▶ Exercise directions: Return, from the listing below, each line where the word "Note" appears.

▶ Source data:
::::::::::

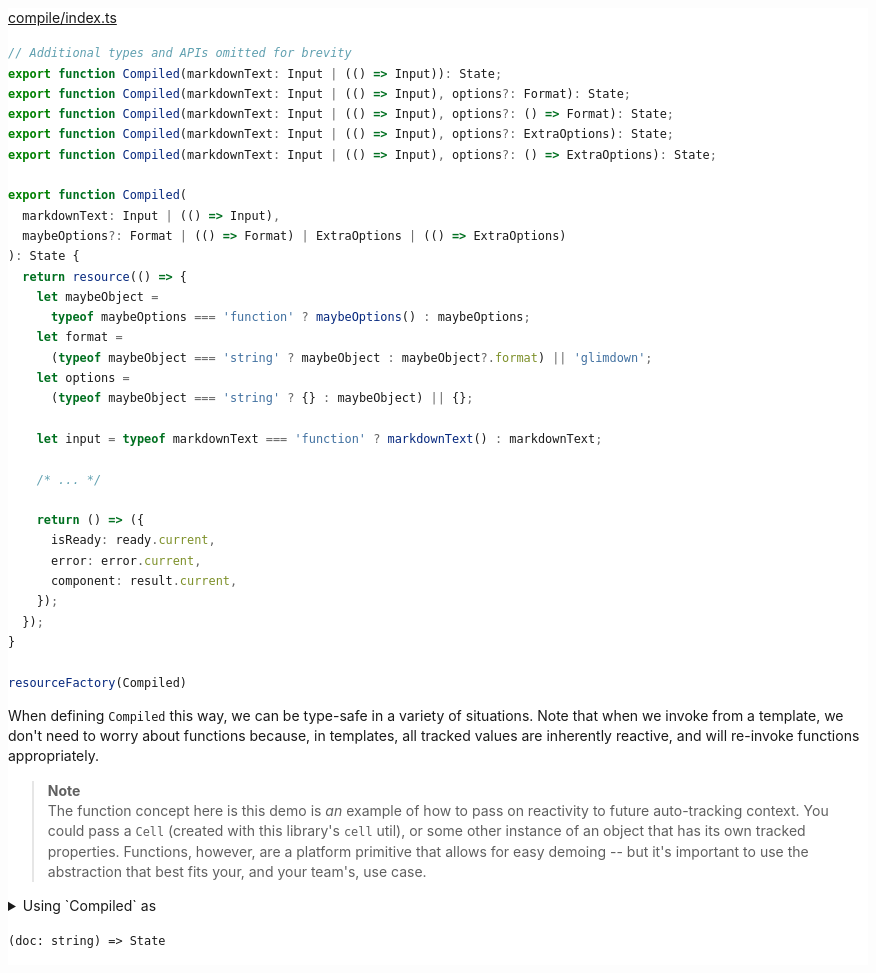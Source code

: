 [compile/index.ts](https://github.com/NullVoxPopuli/limber/blob/main/packages/ember-repl/addon/src/browser/compile/index.ts)

```ts
// Additional types and APIs omitted for brevity
export function Compiled(markdownText: Input | (() => Input)): State;
export function Compiled(markdownText: Input | (() => Input), options?: Format): State;
export function Compiled(markdownText: Input | (() => Input), options?: () => Format): State;
export function Compiled(markdownText: Input | (() => Input), options?: ExtraOptions): State;
export function Compiled(markdownText: Input | (() => Input), options?: () => ExtraOptions): State;

export function Compiled(
  markdownText: Input | (() => Input),
  maybeOptions?: Format | (() => Format) | ExtraOptions | (() => ExtraOptions)
): State {
  return resource(() => {
    let maybeObject =
      typeof maybeOptions === 'function' ? maybeOptions() : maybeOptions;
    let format =
      (typeof maybeObject === 'string' ? maybeObject : maybeObject?.format) || 'glimdown';
    let options =
      (typeof maybeObject === 'string' ? {} : maybeObject) || {};

    let input = typeof markdownText === 'function' ? markdownText() : markdownText;

    /* ... */

    return () => ({
      isReady: ready.current,
      error: error.current,
      component: result.current,
    });
  });
}

resourceFactory(Compiled)
```

When defining `Compiled` this way, we can be type-safe in a variety of situations.
Note that when we invoke from a template, we don't need to worry about functions because,
in templates, all tracked values are inherently reactive, and will re-invoke functions appropriately.

> **Note** <br>
> The function concept here is this demo is _an_ example of how to pass on reactivity to future auto-tracking context. You could pass a `Cell` (created with this library's `cell` util), or some other instance of an object that has its own tracked properties. Functions, however, are a platform primitive that allows for easy demoing -- but it's important to use the abstraction that best fits your, and your team's, use case.

<details><summary>  Using `Compiled` as

`(doc: string) => State`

::::::::::

▶ Exercise solution:
Note that when we invoke from a template, we don't need to worry about functions because,
> **Note** <br>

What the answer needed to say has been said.